S’il y avait bien une personne au monde contre laquelle il savait que sa patience finirait toujours par se heurter jusqu’à s’effilocher, c’était bel et bien Fletcher. Ses jeux de mots étaient intarissables, le blond increvable avait réponse à tout, pour son plus grand déplaisir. En temps normal Ambroise ne s’appliquait même plus à prendre sur lui, jamais face à lui. Au travail c’était différent.

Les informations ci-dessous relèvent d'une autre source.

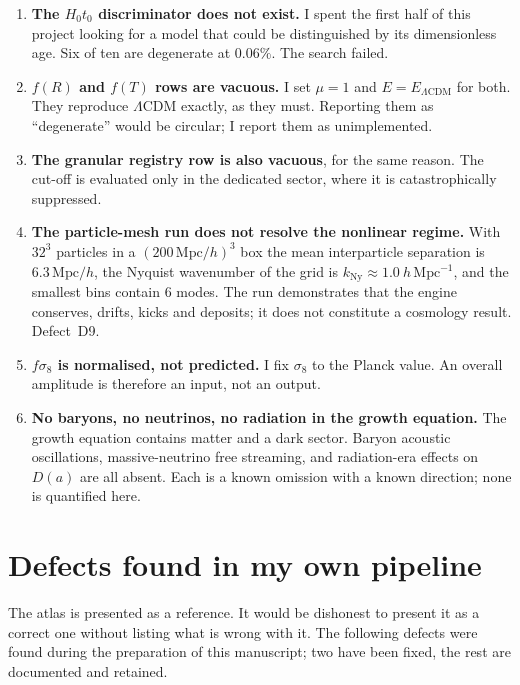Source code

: \documentclass[11pt,a4paper]{article}
\theoremstyle{definition}
\newcommand{\Hzt}{H_0 t_0}
\newcommand{\Mpc}{\,\mathrm{Mpc}}
\begin{document}
\begin{enumerate}[label=\textbf{N\arabic*.}]
\item \textbf{The $\Hzt$ discriminator does not exist.} I spent the first
half of this project looking for a model that could be distinguished by its
dimensionless age. Six of ten are degenerate at $0.06\%$. The search failed.

\item \textbf{$f(R)$ and $f(T)$ rows are vacuous.} I set $\mu = 1$ and
$E = E_{\Lambda\mathrm{CDM}}$ for both. They reproduce $\Lambda$CDM exactly,
as they must. Reporting them as ``degenerate'' would be circular; I report
them as unimplemented.

\item \textbf{The granular registry row is also vacuous}, for the same reason.
The cut-off is evaluated only in the dedicated sector, where it is
catastrophically suppressed.

\item \textbf{The particle-mesh run does not resolve the nonlinear regime.}
With $32^3$ particles in a $(200\Mpc/h)^3$ box the mean interparticle
separation is $6.3\Mpc/h$, the Nyquist wavenumber of the grid is
$k_{\mathrm{Ny}} \approx 1.0\ h\,\mathrm{Mpc^{-1}}$, and the smallest bins
contain 6 modes. The run demonstrates that the engine conserves, drifts,
kicks and deposits; it does not constitute a cosmology result. Defect~D9.

\item \textbf{$f\sigma_8$ is normalised, not predicted.} I fix $\sigma_8$ to
the Planck value. An overall amplitude is therefore an input, not an output.

\item \textbf{No baryons, no neutrinos, no radiation in the growth equation.}
The growth equation contains matter and a dark sector. Baryon acoustic
oscillations, massive-neutrino free streaming, and radiation-era effects on
$D(a)$ are all absent. Each is a known omission with a known direction; none
is quantified here.
\end{enumerate}

\section{Defects found in my own pipeline}
\label{sec:defects}

The atlas is presented as a reference. It would be dishonest to present it as
a correct one without listing what is wrong with it. The following defects
were found during the preparation of this manuscript; two have been fixed,
the rest are documented and retained.
\end{document}
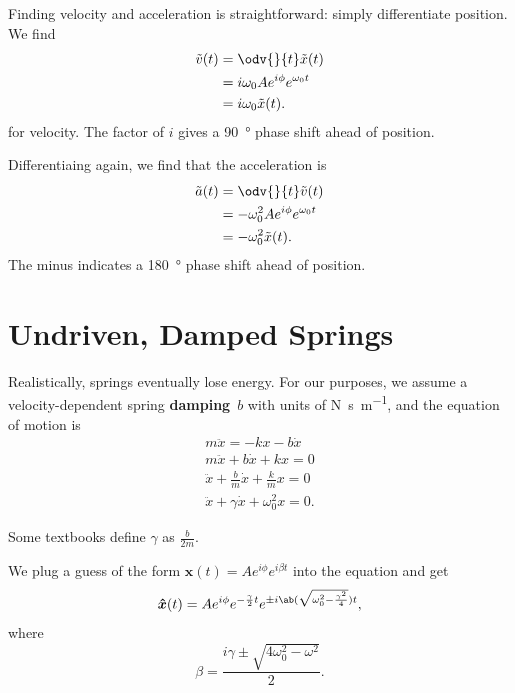 Finding velocity and acceleration is straightforward: simply
differentiate position.
We find
\begin{equation}
    \begin{aligned}
        \tilde{v}(t) &= \odv{}{t} \tilde{x}(t) \\
        &= i \omega_0 A e^{i \phi} e^{\omega_0 t} \\
        &= i \omega_0 \tilde{x}(t).
    \end{aligned}
\end{equation}
for velocity.
The factor of \(i\) gives a \qty{90}{\degree} phase shift ahead of position.

Differentiaing again, we find that the acceleration is
\begin{equation}
    \begin{aligned}
        \tilde{a}(t) &= \odv{}{t} \tilde{v}(t) \\
        &= - \omega_0^2 A e^{i \phi} e^{\omega_0 t} \\
        &= - \omega_0^2 \tilde{x}(t).
    \end{aligned}
\end{equation}
The minus indicates a \qty{180}{\degree} phase shift ahead of position.

\section{Undriven, Damped Springs}

Realistically, springs eventually lose energy.
For our purposes, we assume a velocity-dependent spring \textbf{damping}~\(b\)
with units of \unit{\newton \second \per \metre},
and the equation of motion is
\begin{equation}
    \begin{aligned}
        m \ddot{x} = - k x - b \dot{x} \\
        m \ddot{x} + b \dot{x} + k x = 0 \\
        \ddot{x} + \frac{b}{m} \dot{x} + \frac{k}{m} x = 0 \\
        \ddot{x} + \gamma \dot{x} + \omega_0^2 x = 0.
    \end{aligned}
\end{equation}

Some textbooks define \(\gamma\) as \(\frac{b}{2m}\).

We plug a guess of the form \(\boldsymbol{\hat{x}}(t) = A e^{i \phi}
e^{i \beta t}\) into the equation
and get
\begin{equation}
    \boldsymbol{\hat{x}}(t)
    = A
    e^{i \phi}
    e^{- \frac{\gamma}{2} t}
    e^{
        \pm i
        \ab(\sqrt{\omega_0^2 - \frac{\gamma^2}{4}})
        t
    },
\end{equation}
where
\begin{equation}
    \beta = \frac{i \gamma \pm \sqrt{4\omega_0^2 - \omega^2}}{2}.
\end{equation}

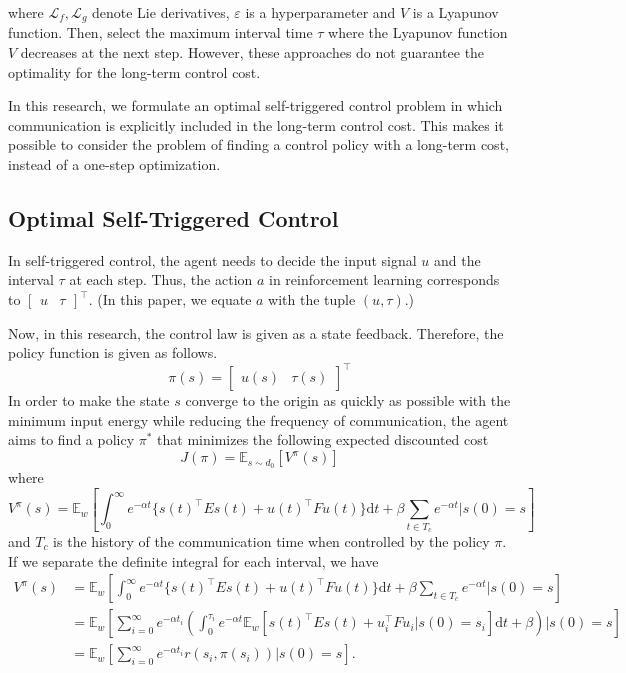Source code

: \documentclass[english, dvipdfmx]{ampmt}             %
\newcommand{\expect}{\mathbb{E}}
\begin{document}
where $\mathcal{L}_f, \mathcal{L}_g$ denote Lie derivatives, $\varepsilon$ is a hyperparameter and $V$ is a Lyapunov function. Then, select the maximum interval time $\tau$ where the Lyapunov function $V$ decreases at the next step. However, these approaches do not guarantee the optimality for the long-term control cost. \par
In this research, we formulate an optimal self-triggered control problem in which communication is explicitly included in the long-term control cost. This makes it possible to consider the problem of finding a control policy with a long-term cost, instead of a one-step optimization.

\subsection{Optimal Self-Triggered Control}
\label{sec:formulation}
In self-triggered control, the agent needs to decide the input signal $u$ and the interval $\tau$ at each step. Thus, the action $a$ in reinforcement learning corresponds to $\begin{bmatrix}u & \tau \end{bmatrix}^{\top}$. (In this paper, we equate $a$ with the tuple $(u,\tau)$.) \par
Now, in this research, the control law is given as a state feedback. Therefore, the policy function is given as follows.
\begin{equation}
	\pi(s) = \begin{bmatrix}u(s) & \tau(s)\end{bmatrix}^{\top}
\end{equation}
In order to make the state $s$ converge to the origin as quickly as possible with the minimum input energy while reducing the frequency of communication, the agent aims to find a policy $\pi^{*}$ that minimizes the following expected discounted cost 
\begin{equation}
	J(\pi)=\expect_{s\sim d_0}[V^{\pi}(s)] \label{evaluation}
\end{equation}
where
\begin{equation}
	V^{\pi}(s) = \expect_{w}\left[\int_{0}^{\infty} e^{-\alpha t}\{s(t)^{\top}Es(t)+u(t)^{\top}Fu(t)\}\textrm{d}t + \beta\sum_{t\in T_c}e^{-\alpha t}|s(0)=s\right]\label{such_that}
\end{equation}
and $T_c$ is the history of the communication time when controlled by the policy $\pi$.  If we separate the definite integral for each interval, we have 
\begin{align}
	V^{\pi}(s) &= \expect_{w}\left[\int_{0}^{\infty} e^{-\alpha t}\{s(t)^{\top}Es(t)+u(t)^{\top}Fu(t)\}\textrm{d}t + \beta\sum_{t\in T_c}e^{-\alpha t}|s(0)=s\right] \nonumber \\
			 &= \expect_w\left[\sum_{i=0}^{\infty} e^{-\alpha t_i} \left(\int_{0}^{\tau_i}e^{-\alpha t}\expect_{w}[s(t)^{\top}Es(t)+u_i^{\top}Fu_i|s(0)=s_i]\textrm{d}t + \beta\right)|s(0)=s\right] \nonumber \\
			 &= \expect_w\left[\sum_{i=0}^{\infty} e^{-\alpha t_i} r(s_i, \pi(s_i))|s(0)=s\right] \label{self_acc_reward}.
\end{align}
\end{document}

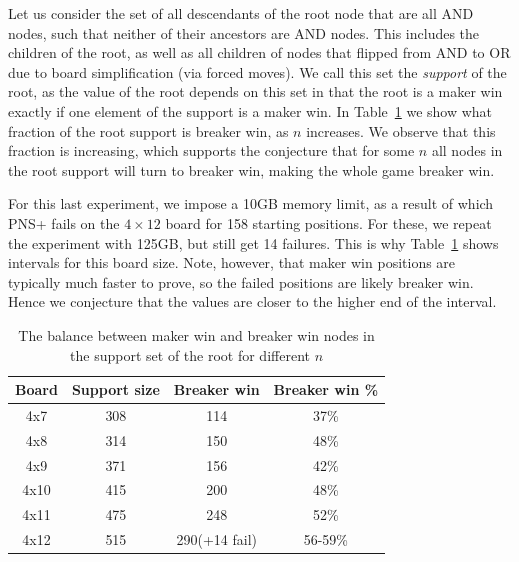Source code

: \documentclass[conference]{IEEEtran}
\theoremstyle{definition}
\begin{document}
Let us consider the set of all descendants of the root node that are all AND nodes, such that neither of their ancestors are AND nodes. This includes the children of the root, as well as all children of nodes that flipped from AND to OR due to board simplification (via forced moves). We call this set the \emph{support} of the root, as the value of the root depends on this set in that the root is a maker win exactly if one element of the support is a maker win. In Table~\ref{tab:balance} we show what fraction of the root support is breaker win, as $n$ increases. We observe that this fraction is increasing, which supports the conjecture that for some $n$ all nodes in the root support will turn to breaker win, making the whole game breaker win. 

For this last experiment, we impose a 10GB memory limit, as a result of which PNS+ fails on the $4\times 12$ board for 158 starting positions. For these, we repeat the experiment with 125GB, but still get 14 failures. This is why Table~\ref{tab:balance} shows intervals for this board size. Note, however, that maker win positions are typically much faster to prove, so the failed positions are likely breaker win. Hence we conjecture that the values are closer to the higher end of the interval.

\begin{table}[htbp]
\caption{The balance between maker win and breaker win nodes in the support set of the root for different $n$}
\begin{center}
\begin{tabular}{ c | c c c }
\hline
\textbf{Board} & \textbf{Support size} & \textbf{Breaker win}  & \textbf{Breaker win \%}\\
\hline 
4x7 & 308 & 114 & 37\% \\
4x8 & 314 & 150 & 48\% \\
4x9 & 371 & 156 & 42\% \\
4x10 & 415  & 200 & 48\% \\
4x11 & 475  & 248 & 52\% \\
4x12 & 515  & 290(+14 fail) & 56-59\% \\
\hline
\end{tabular}
\label{tab:balance}
\end{center}
\vspace{-10pt}
\end{table}
\end{document}
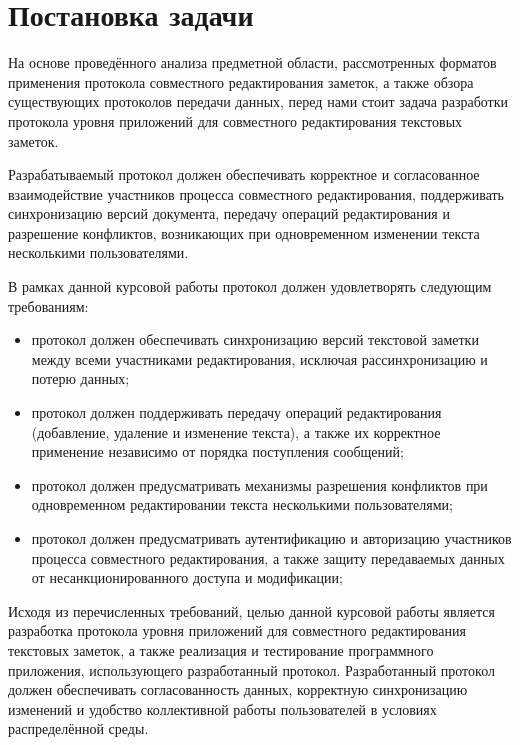 \section{Постановка задачи}

На основе проведённого анализа предметной области, рассмотренных форматов применения протокола совместного редактирования заметок, а также обзора существующих протоколов передачи данных, перед нами стоит задача разработки протокола уровня приложений для совместного редактирования текстовых заметок.

Разрабатываемый протокол должен обеспечивать корректное и согласованное взаимодействие участников процесса совместного редактирования, поддерживать синхронизацию версий документа, передачу операций редактирования и разрешение конфликтов, возникающих при одновременном изменении текста несколькими пользователями.

В рамках данной курсовой работы протокол должен удовлетворять следующим требованиям:

\begin{itemize}
    \item протокол должен обеспечивать синхронизацию версий текстовой заметки между всеми участниками редактирования, исключая рассинхронизацию и потерю данных;
    \item протокол должен поддерживать передачу операций редактирования (добавление, удаление и изменение текста), а также их корректное применение независимо от порядка поступления сообщений;
    \item протокол должен предусматривать механизмы разрешения конфликтов при одновременном редактировании текста несколькими пользователями;
    \item протокол должен предусматривать аутентификацию и авторизацию участников процесса совместного редактирования, а также защиту передаваемых данных от несанкционированного доступа и модификации;
\end{itemize}

Исходя из перечисленных требований, целью данной курсовой работы является разработка протокола уровня приложений для совместного редактирования текстовых заметок, а также реализация и тестирование программного приложения, использующего разработанный протокол. Разработанный протокол должен обеспечивать согласованность данных, корректную синхронизацию изменений и удобство коллективной работы пользователей в условиях распределённой среды.
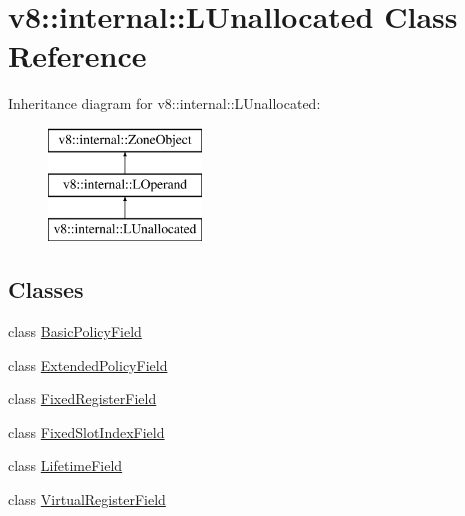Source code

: \hypertarget{classv8_1_1internal_1_1_l_unallocated}{}\section{v8\+:\+:internal\+:\+:L\+Unallocated Class Reference}
\label{classv8_1_1internal_1_1_l_unallocated}
Inheritance diagram for v8\+:\+:internal\+:\+:L\+Unallocated\+:\begin{figure}[H]
\begin{center}
\leavevmode
\includegraphics[height=3.000000cm]{classv8_1_1internal_1_1_l_unallocated}
\end{center}
\end{figure}
\subsection*{Classes}
\begin{DoxyCompactItemize}
\item 
class \hyperlink{classv8_1_1internal_1_1_l_unallocated_1_1_basic_policy_field}{Basic\+Policy\+Field}
\item 
class \hyperlink{classv8_1_1internal_1_1_l_unallocated_1_1_extended_policy_field}{Extended\+Policy\+Field}
\item 
class \hyperlink{classv8_1_1internal_1_1_l_unallocated_1_1_fixed_register_field}{Fixed\+Register\+Field}
\item 
class \hyperlink{classv8_1_1internal_1_1_l_unallocated_1_1_fixed_slot_index_field}{Fixed\+Slot\+Index\+Field}
\item 
class \hyperlink{classv8_1_1internal_1_1_l_unallocated_1_1_lifetime_field}{Lifetime\+Field}
\item 
class \hyperlink{classv8_1_1internal_1_1_l_unallocated_1_1_virtual_register_field}{Virtual\+Register\+Field}
\end{DoxyCompactItemize}
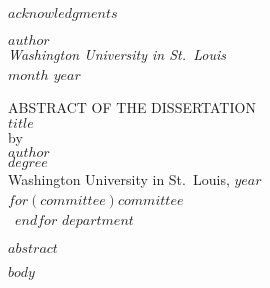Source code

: \documentclass[12pt, oneside, openany]{book}
\begin{document}
$acknowledgments$

\hfill $author$\\
\textit{Washington University in St.~Louis}\\
\textit{$month$ $year$}

\clearpage
{}
\begin{center}
    ABSTRACT OF THE DISSERTATION\\
    $title$\\
    by\\
    $author$\\
    $degree$\\
    Washington University in St.~Louis, $year$\\
    $for(committee)$$committee$~\\~$endfor$ %
    $department$\\
\end{center}
$abstract$

\mainmatter

$body$

\clearpage
\printbibliography[heading=bibintoc]
\end{document}

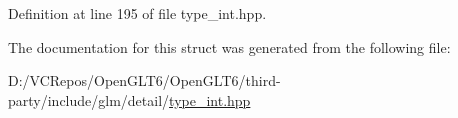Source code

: Definition at line 195 of file type\+\_\+int.\+hpp.



The documentation for this struct was generated from the following file\+:\begin{DoxyCompactItemize}
\item 
D\+:/\+V\+C\+Repos/\+Open\+G\+L\+T6/\+Open\+G\+L\+T6/third-\/party/include/glm/detail/\mbox{\hyperlink{type__int_8hpp}{type\+\_\+int.\+hpp}}\end{DoxyCompactItemize}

Cette fois encore, il trouva sa réplique agaçante, leva un regard jusqu’aux néons blanchâtres au plafond que le théologien ne put que peut-être deviner, à défaut d’avoir des yeux dans le dos. L’urgentiste ne répliqua rien (puisque la tête à claque aurait toujours de la répartie, quand lui le trouvait horripilant bien avant), lui conseilla sagement de se détendre, une main habituée plaquée devant son épaule déboitée, l’autre soutenant son coude. « Tu la connais », il répondit distraitement alors qu’il commençait délicatement à mobiliser le bras abimé. Il avait véritablement prévu d’essayer de le faire réfléchir dix secondes et de le distraire afin d’appliquer une manœuvre délicate, mais Fletcher trouva encore, et malgré la situation pourtant en sa défaveur, le moyen de jouer au plus malin. Alors il tira d’un coup très sec dans l’axe de l’articulation et ses pensées, qui consistaient à la traiter en des termes moins polis de sombre abruti, furent remplacées tout fort par un clac sonore. Plus douloureux, mais tout autant efficace.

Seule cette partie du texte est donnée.